A custom handler with pre and post processing functions. This can be done via CustomLogger.
An endpoint to endpoint mapping to route the initial openAI API request to the custom torchserve service. This seems to be only possible in litellm via pass_through_endpoints.

Upon testing this setup for the pre-processing case where I'm attempting to route a request for /chat/completions to a custom service endpoint like /predictions/model-name, there seems to be no way to trigger pre-processing of the request payload via the async_pre_call_hook function.

Custom Logger Sample

class MyCustomHandler(CustomLogger):
    def __init__(self):
        pass

    #### CALL HOOKS - proxy only #### 

    async def async_pre_call_hook(self, user_api_key_dict: UserAPIKeyAuth, cache: DualCache, data: dict, call_type: Literal[
            "completion",
            "embeddings",
            "image_generation",
            "audio_transcription",
            "moderation",
            "text_completion",
        ]) -> Optional[dict | str | Exception]: 
        formatted_prompt = get_formatted_prompt(data=data, call_type=call_type)
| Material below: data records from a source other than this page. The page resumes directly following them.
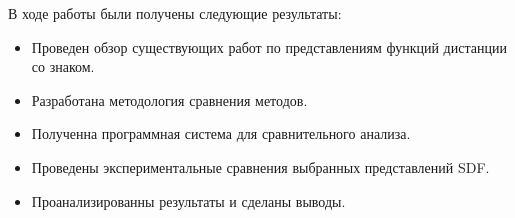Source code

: \documentclass[a4paper,hidelinks,12pt]{article}
\begin{document}
В ходе работы были получены следующие результаты:

\begin{itemize}
	\item Проведен обзор существующих работ по представлениям функций дистанции со знаком.
	\item Разработана методология сравнения методов.
	\item Полученна программная система для сравнительного анализа.
	\item Проведены экспериментальные сравнения выбранных представлений SDF.
	\item Проанализированны результаты и сделаны выводы.
\end{itemize}

\newpage



\end{document}
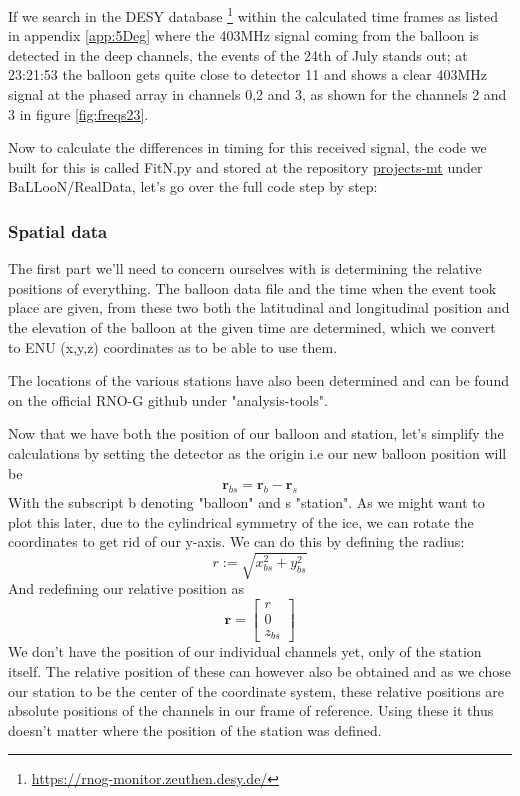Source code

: If we search in the DESY database
\footnote{\url{https://rnog-monitor.zeuthen.desy.de/}} within the calculated
time frames as listed in appendix \ref{app:5Deg} where the 403MHz signal coming from the
balloon is detected in the deep channels, the events of the 24th of July stands
out; at 23:21:53 the balloon gets quite close to detector 11 and shows a clear
403MHz signal at the phased array in channels 0,2 and 3, as shown for the
channels 2 and 3 in figure \ref{fig:freqs23}.

Now to calculate the differences in timing for this received signal, the code
we built for this is called FitN.py and stored at the repository
\href{https://github.com/arthuradriaens-code/projects-mt.git}{projects-mt}
under BaLLooN/RealData, let's go over the full code step by step:
\subsubsection{Spatial data}
The first part we'll need to concern ourselves with is determining the relative
positions of everything. The balloon data file and the time when the event took
place are given, from these two both the latitudinal and longitudinal position
and the elevation of the balloon at the given time are determined, which we convert
to ENU (x,y,z) coordinates as to be able to use them. 

The locations of the various stations have also been determined and can be found 
on the official RNO-G github under "analysis-tools". 

Now that we have both the position of our balloon and station, 
let's simplify the calculations by setting the detector as the
origin i.e our new balloon position will be
\begin{equation}
  \mathbf{r}_{bs} = \mathbf{r}_b- \mathbf{r}_s
\end{equation}
With the subscript b denoting "balloon" and s "station".
As we might want to plot this later, due to the cylindrical symmetry of the
ice, we can rotate the coordinates to get rid of our y-axis. We can do
this by defining the radius:
\begin{equation}
  r := \sqrt{x_{bs}^2 + y_{bs}^2}
\end{equation}
And redefining our relative position as
\begin{equation}
  \mathbf{r} = 
  \begin{bmatrix}
  r \\
  0 \\
  z_{bs}
  \end{bmatrix}
\end{equation}
We don't have the position of our individual channels yet, only of the station
itself. The relative position of these can however also be obtained and as we
chose our station to be the center of the coordinate system, these relative
positions are absolute positions of the channels in our frame of reference.
Using these it thus doesn't matter where the position of the station was
defined.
        if "Hello world" in formatted_prompt:
            return "This is an invalid response"

        return data

`config.yaml`

model_list:
  - model_name: gpt2
    litellm_params:
      model: huggingface/models/gpt2
      api_key: os.environ/HUGGINGFACE_API_KEY
      api_base: "https://api-inference.huggingface.co/models/gpt2"

litellm_settings:
  callbacks: custom_callbacks.proxy_handler_instance # sets litellm.callbacks = [proxy_handler_instance]
  set_verbose: True
  log_raw_request_response: True

general_settings:
  pass_through_endpoints:
    - path: "/chat/completions"                                  # route you want to add to LiteLLM Proxy Server
      target: "http://localhost:8080/predictions/mistral-7b-instruct"          # URL this route should forward requests to
      headers:                                            # headers to forward to this URL
        Authorization: "Bearer os.environ/HUGGINGFACE_API_KEY" # (Optional) Auth Header to forward to your Endpoint
        content-type: application/json                    # (Optional) Extra Headers to pass to this endpoint 
        accept: application/json

Twitter / LinkedIn details

No response

krrishdholakia commented 1 month ago

hey @codexceed if you're torch serve server is already openai compatible (seems to be from example)

then you can just add it to the model_list

model_list:
  - model_name: my-model
    litellm_params:
      model: openai/<your-model-name>  # add openai/ prefix to route as OpenAI provider
      api_base: <model-api-base>       # add api base for OpenAI compatible provider
      api_key: api-key                 # api key to send your model

doc: https://docs.litellm.ai/docs/providers/openai_compatible#usage-with-litellm-proxy-server

krrishdholakia commented 1 month ago

Just saw the /prediction

Would it be easier if we just allowed you to translate from openai schema to your server's format?

Your current setup would require you to choose between all the models in model_list and your /prediction endpoint since you're replacing /chat/completions

codexceed commented 1 month ago

Just saw the /prediction

Would it be easier if we just allowed you to translate from openai schema to your server's format?

Your current setup would require you to choose between all the models in model_list and your /prediction endpoint since you're replacing /chat/completions

Hi @krrishdholakia . Yes, that's precisely the feature I'm looking for. My use case involves:

A client, which can perform OpenAI API spec requests.
A server, which can accept only custom API spec requests which are not openAI compatible.

I need a proxy server that:

Performs certain pre-processing on the request.
Routes the OpenAI API spec request to a custom non-OpenAI API.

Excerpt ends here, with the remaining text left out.